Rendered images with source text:

──────────

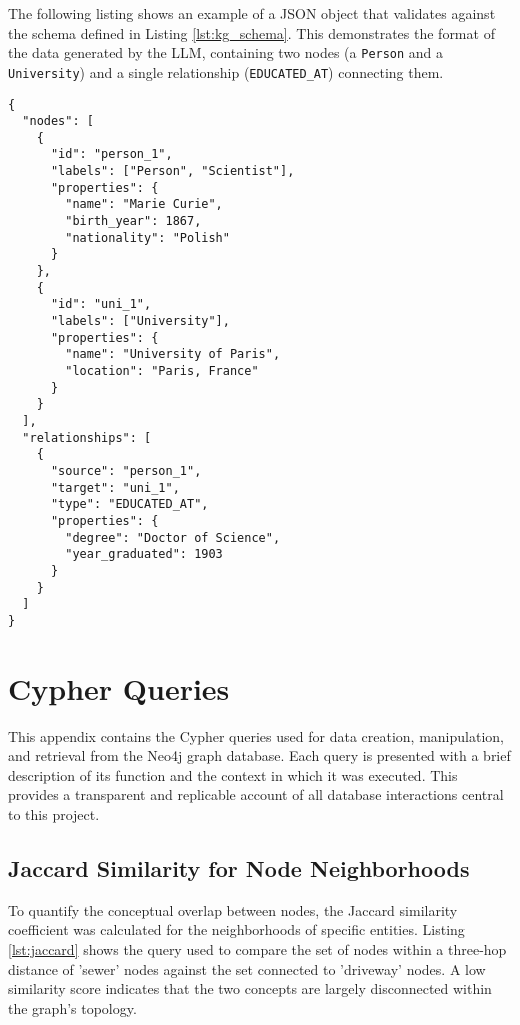 The following listing shows an example of a JSON object that validates against the schema defined in Listing \ref{lst:kg_schema}. This demonstrates the format of the data generated by the LLM, containing two nodes (a \texttt{Person} and a \texttt{University}) and a single relationship (\texttt{EDUCATED\_AT}) connecting them.

\begin{lstlisting}[style=json, caption={An example of a valid knowledge graph JSON object conforming to the schema.}, label={lst:kg_example}]
{
  "nodes": [
    {
      "id": "person_1",
      "labels": ["Person", "Scientist"],
      "properties": {
        "name": "Marie Curie",
        "birth_year": 1867,
        "nationality": "Polish"
      }
    },
    {
      "id": "uni_1",
      "labels": ["University"],
      "properties": {
        "name": "University of Paris",
        "location": "Paris, France"
      }
    }
  ],
  "relationships": [
    {
      "source": "person_1",
      "target": "uni_1",
      "type": "EDUCATED_AT",
      "properties": {
        "degree": "Doctor of Science",
        "year_graduated": 1903
      }
    }
  ]
}
\end{lstlisting}

\chapter{Cypher Queries}
\label{app:cypher_queries}

This appendix contains the Cypher queries used for data creation, manipulation, and retrieval from the Neo4j graph database. Each query is presented with a brief description of its function and the context in which it was executed. This provides a transparent and replicable account of all database interactions central to this project.

\section{Jaccard Similarity for Node Neighborhoods}

To quantify the conceptual overlap between nodes, the Jaccard similarity coefficient was calculated for the neighborhoods of specific entities. Listing \ref{lst:jaccard} shows the query used to compare the set of nodes within a three-hop distance of 'sewer' nodes against the set connected to 'driveway' nodes. A low similarity score indicates that the two concepts are largely disconnected within the graph's topology.

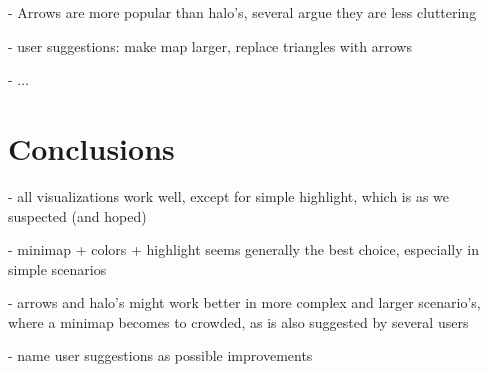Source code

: - Arrows are more popular than halo's, several argue they are less cluttering

- user suggestions: make map larger, replace triangles with arrows

- ...

\section{Conclusions} \label{sec:user:discussion}
- all visualizations work well, except for simple highlight, which is as we suspected (and hoped)

- minimap + colors + highlight seems generally the best choice, especially in simple scenarios

- arrows and halo's might work better in more complex and larger scenario's, where a minimap becomes to crowded, as is also suggested by several users

- name user suggestions as possible improvements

──────────

**What to do:**
A faithful copy of the data is required: each word kept, each picture omitted.

**Output of the task:**
 The following listing shows an example of a JSON object that validates against the schema defined in Listing \ref{lst:kg_schema}. This demonstrates the format of the data generated by the LLM, containing two nodes (a \texttt{Person} and a \texttt{University}) and a single relationship (\texttt{EDUCATED\_AT}) connecting them.

\begin{lstlisting}[style=json, caption={An example of a valid knowledge graph JSON object conforming to the schema.}, label={lst:kg_example}]
{
  "nodes": [
    {
      "id": "person_1",
      "labels": ["Person", "Scientist"],
      "properties": {
        "name": "Marie Curie",
        "birth_year": 1867,
        "nationality": "Polish"
      }
    },
    {
      "id": "uni_1",
      "labels": ["University"],
      "properties": {
        "name": "University of Paris",
        "location": "Paris, France"
      }
    }
  ],
  "relationships": [
    {
      "source": "person_1",
      "target": "uni_1",
      "type": "EDUCATED_AT",
      "properties": {
        "degree": "Doctor of Science",
        "year_graduated": 1903
      }
    }
  ]
}
\end{lstlisting}

\chapter{Cypher Queries}
\label{app:cypher_queries}

This appendix contains the Cypher queries used for data creation, manipulation, and retrieval from the Neo4j graph database. Each query is presented with a brief description of its function and the context in which it was executed. This provides a transparent and replicable account of all database interactions central to this project.

\section{Jaccard Similarity for Node Neighborhoods}

To quantify the conceptual overlap between nodes, the Jaccard similarity coefficient was calculated for the neighborhoods of specific entities. Listing \ref{lst:jaccard} shows the query used to compare the set of nodes within a three-hop distance of 'sewer' nodes against the set connected to 'driveway' nodes. A low similarity score indicates that the two concepts are largely disconnected within the graph's topology.

Source code

: - Arrows are more popular than halo's, several argue they are less cluttering

- user suggestions: make map larger, replace triangles with arrows

- ...

\section{Conclusions} \label{sec:user:discussion}
- all visualizations work well, except for simple highlight, which is as we suspected (and hoped)

- minimap + colors + highlight seems generally the best choice, especially in simple scenarios

- arrows and halo's might work better in more complex and larger scenario's, where a minimap becomes to crowded, as is also suggested by several users

- name user suggestions as possible improvements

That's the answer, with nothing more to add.